SOURCE RECORDS
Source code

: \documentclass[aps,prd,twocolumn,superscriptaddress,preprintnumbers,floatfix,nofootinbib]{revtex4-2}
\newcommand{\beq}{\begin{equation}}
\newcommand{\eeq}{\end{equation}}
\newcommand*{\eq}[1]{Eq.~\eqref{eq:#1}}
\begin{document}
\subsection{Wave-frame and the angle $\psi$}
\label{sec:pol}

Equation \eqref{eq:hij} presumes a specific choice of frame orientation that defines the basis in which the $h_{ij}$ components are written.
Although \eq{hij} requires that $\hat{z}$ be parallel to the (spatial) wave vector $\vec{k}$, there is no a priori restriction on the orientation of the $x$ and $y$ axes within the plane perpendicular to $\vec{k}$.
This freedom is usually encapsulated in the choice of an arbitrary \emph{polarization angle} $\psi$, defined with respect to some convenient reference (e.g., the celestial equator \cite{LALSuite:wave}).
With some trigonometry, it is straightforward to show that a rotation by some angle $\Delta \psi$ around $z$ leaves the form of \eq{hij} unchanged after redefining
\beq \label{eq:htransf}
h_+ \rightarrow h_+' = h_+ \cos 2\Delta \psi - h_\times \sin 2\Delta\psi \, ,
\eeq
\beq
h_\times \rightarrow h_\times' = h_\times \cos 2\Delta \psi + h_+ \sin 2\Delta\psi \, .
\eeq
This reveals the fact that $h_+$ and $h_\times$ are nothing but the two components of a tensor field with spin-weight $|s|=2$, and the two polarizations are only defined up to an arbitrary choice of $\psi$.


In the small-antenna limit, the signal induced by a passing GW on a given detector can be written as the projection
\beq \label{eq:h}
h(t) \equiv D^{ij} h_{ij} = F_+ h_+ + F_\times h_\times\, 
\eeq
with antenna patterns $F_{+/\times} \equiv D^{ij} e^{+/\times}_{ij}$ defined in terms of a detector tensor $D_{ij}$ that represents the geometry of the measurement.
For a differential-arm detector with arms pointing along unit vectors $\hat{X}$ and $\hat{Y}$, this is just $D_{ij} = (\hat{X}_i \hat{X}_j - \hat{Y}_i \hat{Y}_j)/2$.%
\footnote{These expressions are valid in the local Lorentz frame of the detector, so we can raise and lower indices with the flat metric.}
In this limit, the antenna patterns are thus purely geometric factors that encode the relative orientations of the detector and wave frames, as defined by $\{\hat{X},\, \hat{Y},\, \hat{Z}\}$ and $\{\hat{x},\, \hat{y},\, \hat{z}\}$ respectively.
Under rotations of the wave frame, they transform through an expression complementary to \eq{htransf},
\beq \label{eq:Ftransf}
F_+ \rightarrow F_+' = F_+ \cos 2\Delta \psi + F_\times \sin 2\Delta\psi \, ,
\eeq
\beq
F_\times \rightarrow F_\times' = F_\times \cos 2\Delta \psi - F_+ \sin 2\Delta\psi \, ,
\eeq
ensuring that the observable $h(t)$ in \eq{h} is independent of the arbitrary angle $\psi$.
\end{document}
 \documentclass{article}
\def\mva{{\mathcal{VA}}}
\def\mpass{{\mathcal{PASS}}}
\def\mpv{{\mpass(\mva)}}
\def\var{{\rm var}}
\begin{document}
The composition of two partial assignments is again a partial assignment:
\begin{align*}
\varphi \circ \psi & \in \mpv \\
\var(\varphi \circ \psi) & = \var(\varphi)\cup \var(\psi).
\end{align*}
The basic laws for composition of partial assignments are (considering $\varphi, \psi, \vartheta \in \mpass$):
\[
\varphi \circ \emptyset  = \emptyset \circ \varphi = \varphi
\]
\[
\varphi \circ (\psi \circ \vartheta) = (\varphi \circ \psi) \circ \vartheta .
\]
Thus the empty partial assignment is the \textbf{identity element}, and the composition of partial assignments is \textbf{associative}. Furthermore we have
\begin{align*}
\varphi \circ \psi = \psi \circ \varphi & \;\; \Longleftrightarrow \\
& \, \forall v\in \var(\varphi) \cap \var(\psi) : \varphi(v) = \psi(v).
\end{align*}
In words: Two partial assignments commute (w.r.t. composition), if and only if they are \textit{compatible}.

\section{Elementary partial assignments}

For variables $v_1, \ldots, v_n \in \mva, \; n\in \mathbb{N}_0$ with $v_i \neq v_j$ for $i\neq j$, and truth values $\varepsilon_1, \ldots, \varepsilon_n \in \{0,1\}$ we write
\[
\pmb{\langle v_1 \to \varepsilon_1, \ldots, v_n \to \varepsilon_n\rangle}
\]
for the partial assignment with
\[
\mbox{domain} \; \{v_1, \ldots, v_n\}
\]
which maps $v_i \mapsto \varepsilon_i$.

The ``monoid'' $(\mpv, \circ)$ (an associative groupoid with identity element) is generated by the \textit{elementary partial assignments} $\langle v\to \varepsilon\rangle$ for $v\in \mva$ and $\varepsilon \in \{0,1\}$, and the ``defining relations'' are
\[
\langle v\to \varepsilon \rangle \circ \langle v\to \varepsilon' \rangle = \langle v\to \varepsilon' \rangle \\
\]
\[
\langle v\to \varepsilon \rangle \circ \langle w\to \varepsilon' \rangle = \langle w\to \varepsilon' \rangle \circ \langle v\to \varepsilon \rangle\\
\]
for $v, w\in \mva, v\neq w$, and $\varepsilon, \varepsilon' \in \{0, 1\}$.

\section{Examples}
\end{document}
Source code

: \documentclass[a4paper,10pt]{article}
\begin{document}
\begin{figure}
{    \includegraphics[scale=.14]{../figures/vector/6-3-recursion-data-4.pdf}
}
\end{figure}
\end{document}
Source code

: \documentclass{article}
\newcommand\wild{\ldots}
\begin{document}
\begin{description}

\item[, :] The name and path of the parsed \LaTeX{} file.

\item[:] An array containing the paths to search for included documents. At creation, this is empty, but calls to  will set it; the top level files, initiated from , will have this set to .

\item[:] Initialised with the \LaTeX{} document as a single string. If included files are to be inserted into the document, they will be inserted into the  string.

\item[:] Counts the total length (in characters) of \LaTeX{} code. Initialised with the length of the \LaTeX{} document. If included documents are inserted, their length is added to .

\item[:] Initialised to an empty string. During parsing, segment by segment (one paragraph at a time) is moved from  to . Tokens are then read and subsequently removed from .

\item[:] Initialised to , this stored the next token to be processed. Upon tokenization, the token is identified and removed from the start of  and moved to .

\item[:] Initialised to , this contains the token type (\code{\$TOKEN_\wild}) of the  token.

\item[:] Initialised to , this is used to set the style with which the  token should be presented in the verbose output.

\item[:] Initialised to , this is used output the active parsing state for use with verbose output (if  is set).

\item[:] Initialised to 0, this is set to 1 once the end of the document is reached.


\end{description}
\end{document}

* * *

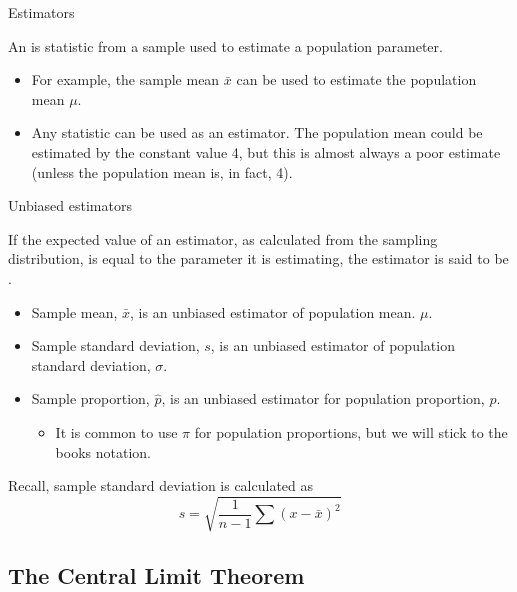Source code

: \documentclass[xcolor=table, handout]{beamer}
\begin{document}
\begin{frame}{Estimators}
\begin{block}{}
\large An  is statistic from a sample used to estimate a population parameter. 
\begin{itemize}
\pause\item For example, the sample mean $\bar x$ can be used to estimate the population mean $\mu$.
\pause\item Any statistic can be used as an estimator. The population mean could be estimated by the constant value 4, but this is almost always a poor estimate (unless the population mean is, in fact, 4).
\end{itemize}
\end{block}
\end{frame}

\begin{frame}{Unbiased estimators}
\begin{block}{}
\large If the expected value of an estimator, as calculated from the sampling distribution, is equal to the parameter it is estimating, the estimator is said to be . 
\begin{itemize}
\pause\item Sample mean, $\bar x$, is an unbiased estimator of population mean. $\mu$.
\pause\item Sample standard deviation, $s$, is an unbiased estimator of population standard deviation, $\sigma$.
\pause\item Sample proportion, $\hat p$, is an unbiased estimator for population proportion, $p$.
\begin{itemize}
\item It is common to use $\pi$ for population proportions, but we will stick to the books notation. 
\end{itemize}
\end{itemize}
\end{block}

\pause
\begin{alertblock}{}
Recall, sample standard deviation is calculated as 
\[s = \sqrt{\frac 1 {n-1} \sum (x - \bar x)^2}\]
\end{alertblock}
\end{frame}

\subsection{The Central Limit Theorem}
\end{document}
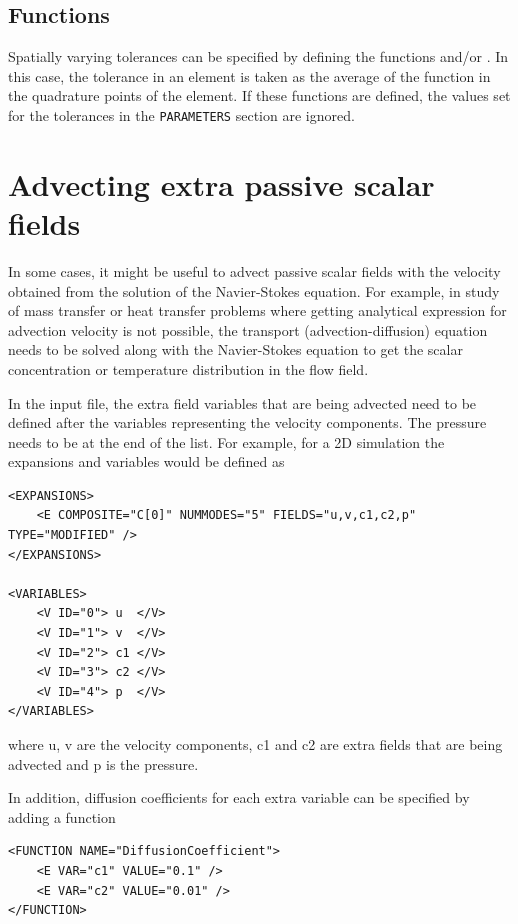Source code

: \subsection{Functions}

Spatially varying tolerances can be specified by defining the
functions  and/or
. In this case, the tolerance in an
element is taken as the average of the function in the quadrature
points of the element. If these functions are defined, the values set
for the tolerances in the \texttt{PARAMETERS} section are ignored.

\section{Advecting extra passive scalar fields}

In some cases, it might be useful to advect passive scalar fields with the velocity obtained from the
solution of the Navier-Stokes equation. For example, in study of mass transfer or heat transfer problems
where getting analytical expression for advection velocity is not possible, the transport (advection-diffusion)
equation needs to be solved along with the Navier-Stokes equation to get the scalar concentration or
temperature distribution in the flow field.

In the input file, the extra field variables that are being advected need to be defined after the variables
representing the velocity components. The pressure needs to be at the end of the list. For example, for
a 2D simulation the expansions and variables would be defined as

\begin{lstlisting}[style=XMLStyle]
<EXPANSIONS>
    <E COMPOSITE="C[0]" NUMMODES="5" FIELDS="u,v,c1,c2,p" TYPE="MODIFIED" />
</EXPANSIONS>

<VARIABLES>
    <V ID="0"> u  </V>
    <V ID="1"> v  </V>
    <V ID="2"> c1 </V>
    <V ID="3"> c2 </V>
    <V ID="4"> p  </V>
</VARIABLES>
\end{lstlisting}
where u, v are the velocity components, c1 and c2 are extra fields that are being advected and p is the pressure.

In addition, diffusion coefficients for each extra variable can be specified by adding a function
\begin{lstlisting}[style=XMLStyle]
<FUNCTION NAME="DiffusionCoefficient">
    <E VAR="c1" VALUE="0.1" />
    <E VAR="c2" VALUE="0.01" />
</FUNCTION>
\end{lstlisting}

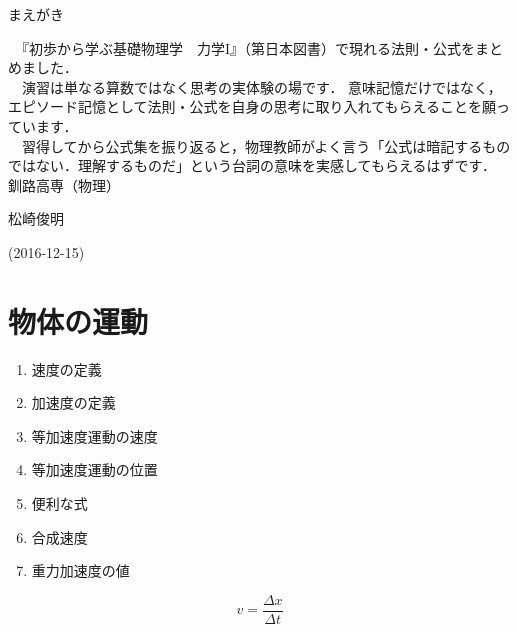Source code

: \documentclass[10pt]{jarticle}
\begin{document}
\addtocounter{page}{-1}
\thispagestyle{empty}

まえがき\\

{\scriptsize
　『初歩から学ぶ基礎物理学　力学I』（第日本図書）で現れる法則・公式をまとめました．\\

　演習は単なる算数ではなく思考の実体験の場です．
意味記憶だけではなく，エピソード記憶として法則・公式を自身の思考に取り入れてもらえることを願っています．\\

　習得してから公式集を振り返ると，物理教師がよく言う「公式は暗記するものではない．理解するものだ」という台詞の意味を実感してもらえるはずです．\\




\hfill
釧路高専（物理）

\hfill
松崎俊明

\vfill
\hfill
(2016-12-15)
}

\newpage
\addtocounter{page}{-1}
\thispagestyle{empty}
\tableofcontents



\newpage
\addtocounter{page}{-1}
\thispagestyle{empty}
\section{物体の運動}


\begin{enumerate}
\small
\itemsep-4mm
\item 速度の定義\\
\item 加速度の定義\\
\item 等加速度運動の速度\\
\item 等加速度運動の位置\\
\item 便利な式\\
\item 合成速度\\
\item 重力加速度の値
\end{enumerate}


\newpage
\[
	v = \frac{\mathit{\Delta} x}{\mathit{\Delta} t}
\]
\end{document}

...

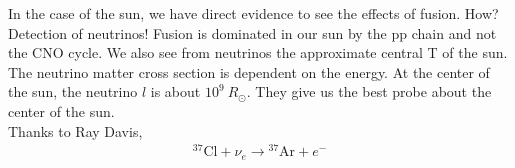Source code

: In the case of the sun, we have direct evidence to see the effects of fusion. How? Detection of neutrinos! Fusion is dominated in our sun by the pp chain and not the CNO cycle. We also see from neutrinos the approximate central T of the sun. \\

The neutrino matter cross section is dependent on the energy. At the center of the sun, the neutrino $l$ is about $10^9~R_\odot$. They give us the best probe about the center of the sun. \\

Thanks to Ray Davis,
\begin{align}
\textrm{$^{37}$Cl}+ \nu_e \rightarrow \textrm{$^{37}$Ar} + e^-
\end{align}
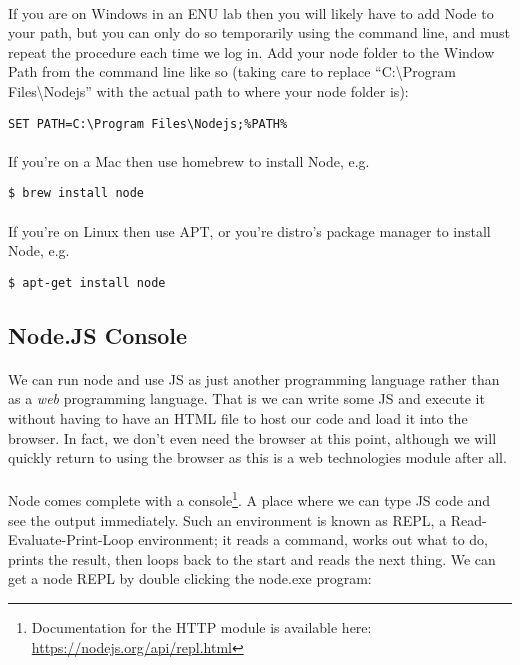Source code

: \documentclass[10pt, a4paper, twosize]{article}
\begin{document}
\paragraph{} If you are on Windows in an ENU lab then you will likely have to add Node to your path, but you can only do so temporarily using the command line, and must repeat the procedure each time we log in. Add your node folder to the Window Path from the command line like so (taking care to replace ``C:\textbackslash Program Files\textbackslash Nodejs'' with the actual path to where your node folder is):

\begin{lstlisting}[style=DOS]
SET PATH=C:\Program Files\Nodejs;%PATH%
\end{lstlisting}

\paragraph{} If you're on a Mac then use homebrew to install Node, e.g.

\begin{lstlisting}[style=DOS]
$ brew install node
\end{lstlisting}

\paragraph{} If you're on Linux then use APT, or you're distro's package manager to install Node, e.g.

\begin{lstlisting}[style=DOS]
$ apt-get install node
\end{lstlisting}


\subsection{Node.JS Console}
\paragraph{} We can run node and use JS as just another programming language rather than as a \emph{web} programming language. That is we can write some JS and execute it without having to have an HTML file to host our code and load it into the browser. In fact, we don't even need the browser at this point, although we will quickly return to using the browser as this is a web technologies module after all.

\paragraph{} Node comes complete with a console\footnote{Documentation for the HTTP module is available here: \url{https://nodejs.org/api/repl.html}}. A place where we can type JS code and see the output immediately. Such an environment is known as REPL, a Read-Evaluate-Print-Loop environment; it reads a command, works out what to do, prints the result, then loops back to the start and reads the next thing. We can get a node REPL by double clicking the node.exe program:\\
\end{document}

ABOUT THIS TASK
Going back over the entries above, copy word for word every line from the one that has "Thus the empty" on through the one that has "which maps $v_i \mapsto \varepsilon_i$.".

OUTPUT FOR THIS TASK
Thus the empty partial assignment is the \textbf{identity element}, and the composition of partial assignments is \textbf{associative}. Furthermore we have
\begin{align*}
\varphi \circ \psi = \psi \circ \varphi & \;\; \Longleftrightarrow \\
& \, \forall v\in \var(\varphi) \cap \var(\psi) : \varphi(v) = \psi(v).
\end{align*}
In words: Two partial assignments commute (w.r.t. composition), if and only if they are \textit{compatible}.

\section{Elementary partial assignments}

For variables $v_1, \ldots, v_n \in \mva, \; n\in \mathbb{N}_0$ with $v_i \neq v_j$ for $i\neq j$, and truth values $\varepsilon_1, \ldots, \varepsilon_n \in \{0,1\}$ we write
\[
\pmb{\langle v_1 \to \varepsilon_1, \ldots, v_n \to \varepsilon_n\rangle}
\]
for the partial assignment with
\[
\mbox{domain} \; \{v_1, \ldots, v_n\}
\]
which maps $v_i \mapsto \varepsilon_i$.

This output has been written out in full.